Ranking healthcare systems worldwide

Does France provide the world’s best health service? How is a good healthcare system defined? Who decides that one healthcare system is better than another? What do we expect from a healthcare system? The answers depend on your perspective, says EH Paris Correspondent Jane MacDougall

Photo: Ranking healthcare systems worldwide
Photo: Ranking healthcare systems worldwide

The World Health Organisation (WHO) last ranked worldwide healthcare systems based on 1997 data in its World Health Report Health Systems: Improving Performance published in 2000. Over a decade ago and still this report is being debated and discussed the world over as politicians and policy makers try to create sustainable and effective healthcare systems for their countries.

The WHO's assessment was based on five indicators. On these criteria, France was ranked best ‘overall healthcare’ in the world. Is this really a true reflection of healthcare in the world and France in particular? What does France have in each of these categories that make its healthcare so good?

Population health was the first criterion measured, because health is, after all, the defining objective for any health system. To assess the overall health of a population, WHO chose to use disability-adjusted life expectancy (DALE), which is directly comparable to life expectancy estimated from mortality alone and can be readily compared across populations.

At the time of the WHO study France’s life expectancy was 3rd highest in the world. Today, at 81 years, it is the 10th highest by 2011 estimates in the CIA World Factbook.

The second criterion measured was health inequality. Within the population a health system ideally should protect the ill and infirm from financial risk. Since Lionel Jospin’s government introduced ‘universal health coverage’ in 2000, health cover has been extended to everyone legally resident in France, regardless of employment or income.
An important element of the French insurance system is solidarity: the more ill a person becomes, the less they pay. This means that for people with serious or chronic illnesses (e.g. cancer, AIDS, diabetes or severe mental illness etc.), the insurance system reimburses them 100 % of expenses and there are no co-payment charges. However, although access to GPs is equally accessible for both rich and poor in France, a recent report has shown that there is an uneven distribution of care at specialist level with higher-income groups having greater access to this level of care (Thomson and Mossialos. Primary Care and Prescription Drugs: Coverage, Cost-Sharing, and Financial Protection in Six European Countries. Commonwealth Fund Pub. 1384 Vol. 82). However, in every country except the UK, higher-income groups use specialists at higher rates, which may reflect both higher cost-sharing for specialist visits and an uneven distribution of specialists in other European countries.

Overall level of responsiveness was the third factor examined. Responsiveness is a measure of the ‘human face’ of the healthcare provided, whether or not it meets the populations’ expectations of how they should be treated, in terms of attitude of healthcare providers, quality of services, choice of provider and waiting times.
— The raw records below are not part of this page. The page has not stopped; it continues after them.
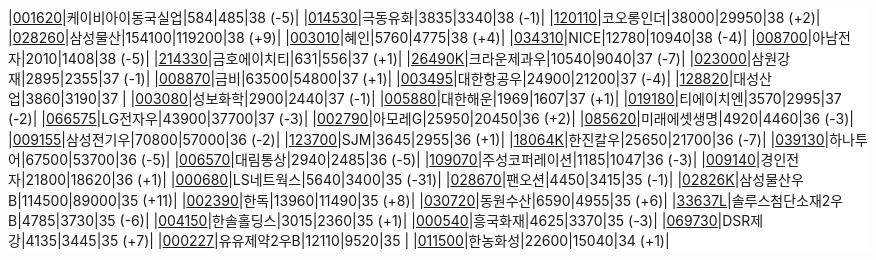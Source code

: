|[001620](https://finance.daum.net/quotes/A001620)|케이비아이동국실업|584|485|38 (-5)|
|[014530](https://finance.daum.net/quotes/A014530)|극동유화|3835|3340|38 (-1)|
|[120110](https://finance.daum.net/quotes/A120110)|코오롱인더|38000|29950|38 (+2)|
|[028260](https://finance.daum.net/quotes/A028260)|삼성물산|154100|119200|38 (+9)|
|[003010](https://finance.daum.net/quotes/A003010)|혜인|5760|4775|38 (+4)|
|[034310](https://finance.daum.net/quotes/A034310)|NICE|12780|10940|38 (-4)|
|[008700](https://finance.daum.net/quotes/A008700)|아남전자|2010|1408|38 (-5)|
|[214330](https://finance.daum.net/quotes/A214330)|금호에이치티|631|556|37 (+1)|
|[26490K](https://finance.daum.net/quotes/A26490K)|크라운제과우|10540|9040|37 (-7)|
|[023000](https://finance.daum.net/quotes/A023000)|삼원강재|2895|2355|37 (-1)|
|[008870](https://finance.daum.net/quotes/A008870)|금비|63500|54800|37 (+1)|
|[003495](https://finance.daum.net/quotes/A003495)|대한항공우|24900|21200|37 (-4)|
|[128820](https://finance.daum.net/quotes/A128820)|대성산업|3860|3190|37 |
|[003080](https://finance.daum.net/quotes/A003080)|성보화학|2900|2440|37 (-1)|
|[005880](https://finance.daum.net/quotes/A005880)|대한해운|1969|1607|37 (+1)|
|[019180](https://finance.daum.net/quotes/A019180)|티에이치엔|3570|2995|37 (-2)|
|[066575](https://finance.daum.net/quotes/A066575)|LG전자우|43900|37700|37 (-3)|
|[002790](https://finance.daum.net/quotes/A002790)|아모레G|25950|20450|36 (+2)|
|[085620](https://finance.daum.net/quotes/A085620)|미래에셋생명|4920|4460|36 (-3)|
|[009155](https://finance.daum.net/quotes/A009155)|삼성전기우|70800|57000|36 (-2)|
|[123700](https://finance.daum.net/quotes/A123700)|SJM|3645|2955|36 (+1)|
|[18064K](https://finance.daum.net/quotes/A18064K)|한진칼우|25650|21700|36 (-7)|
|[039130](https://finance.daum.net/quotes/A039130)|하나투어|67500|53700|36 (-5)|
|[006570](https://finance.daum.net/quotes/A006570)|대림통상|2940|2485|36 (-5)|
|[109070](https://finance.daum.net/quotes/A109070)|주성코퍼레이션|1185|1047|36 (-3)|
|[009140](https://finance.daum.net/quotes/A009140)|경인전자|21800|18620|36 (+1)|
|[000680](https://finance.daum.net/quotes/A000680)|LS네트웍스|5640|3400|35 (-31)|
|[028670](https://finance.daum.net/quotes/A028670)|팬오션|4450|3415|35 (-1)|
|[02826K](https://finance.daum.net/quotes/A02826K)|삼성물산우B|114500|89000|35 (+11)|
|[002390](https://finance.daum.net/quotes/A002390)|한독|13960|11490|35 (+8)|
|[030720](https://finance.daum.net/quotes/A030720)|동원수산|6590|4955|35 (+6)|
|[33637L](https://finance.daum.net/quotes/A33637L)|솔루스첨단소재2우B|4785|3730|35 (-6)|
|[004150](https://finance.daum.net/quotes/A004150)|한솔홀딩스|3015|2360|35 (+1)|
|[000540](https://finance.daum.net/quotes/A000540)|흥국화재|4625|3370|35 (-3)|
|[069730](https://finance.daum.net/quotes/A069730)|DSR제강|4135|3445|35 (+7)|
|[000227](https://finance.daum.net/quotes/A000227)|유유제약2우B|12110|9520|35 |
|[011500](https://finance.daum.net/quotes/A011500)|한농화성|22600|15040|34 (+1)|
A survey of nearly two thousand key informants in selected countries was used to assess the level of responsiveness in 200 countries while, in others, indirect methods were used. In terms of level of responsiveness the USA was ranked highest with France only 16th, behind many other European countries including, Germany, Denmark and Switzerland. It ranked much higher though for the distribution of responsiveness -- the fourth factor considered. This was determined by asking the interviewees for the survey whether they could identify groups that were frequently excluded from healthcare. Four groups were often mentioned; poor people, women, old people and indigenous groups or racial minorities.
The final factor taken into account was fairness of financial contribution.
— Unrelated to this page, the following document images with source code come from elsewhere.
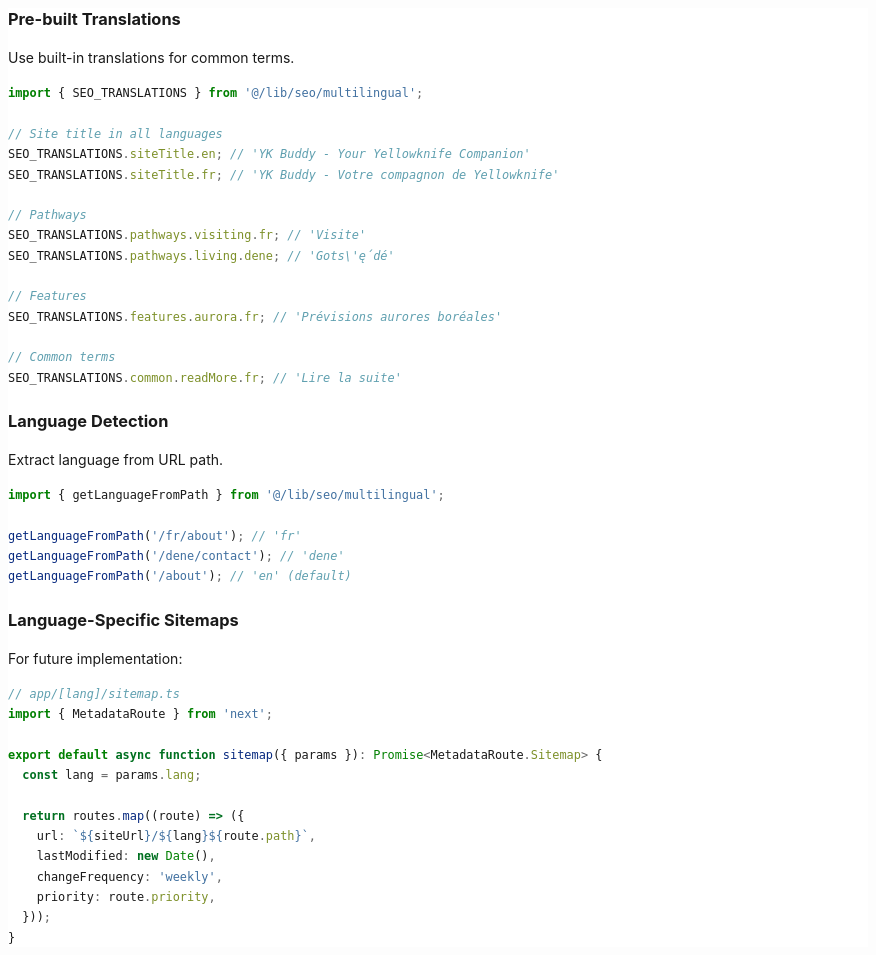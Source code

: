 ### Pre-built Translations

Use built-in translations for common terms.

```typescript
import { SEO_TRANSLATIONS } from '@/lib/seo/multilingual';

// Site title in all languages
SEO_TRANSLATIONS.siteTitle.en; // 'YK Buddy - Your Yellowknife Companion'
SEO_TRANSLATIONS.siteTitle.fr; // 'YK Buddy - Votre compagnon de Yellowknife'

// Pathways
SEO_TRANSLATIONS.pathways.visiting.fr; // 'Visite'
SEO_TRANSLATIONS.pathways.living.dene; // 'Gots\'ę́dé'

// Features
SEO_TRANSLATIONS.features.aurora.fr; // 'Prévisions aurores boréales'

// Common terms
SEO_TRANSLATIONS.common.readMore.fr; // 'Lire la suite'
```

### Language Detection

Extract language from URL path.

```typescript
import { getLanguageFromPath } from '@/lib/seo/multilingual';

getLanguageFromPath('/fr/about'); // 'fr'
getLanguageFromPath('/dene/contact'); // 'dene'
getLanguageFromPath('/about'); // 'en' (default)
```

### Language-Specific Sitemaps

For future implementation:

```typescript
// app/[lang]/sitemap.ts
import { MetadataRoute } from 'next';

export default async function sitemap({ params }): Promise<MetadataRoute.Sitemap> {
  const lang = params.lang;
  
  return routes.map((route) => ({
    url: `${siteUrl}/${lang}${route.path}`,
    lastModified: new Date(),
    changeFrequency: 'weekly',
    priority: route.priority,
  }));
}
```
The health system in France is largely financed by the government. In 2005, France spent 11.2% of GDP on healthcare; this is more than most European countries. However, per capita at approximately € 2,439, it is roughly similar to spending in Germany, the Netherlands, Denmark and Sweden.

Due to criticisms of its methodology and the difficulty of producing such a report, WHO has not entered into another comparison of world healthcare systems.

So did France really have a better overall health system and does it still, ten years on?
On a personal note, as a user of the system for the past 20 years all I can say is that it has never let me or my family down but does make it the best?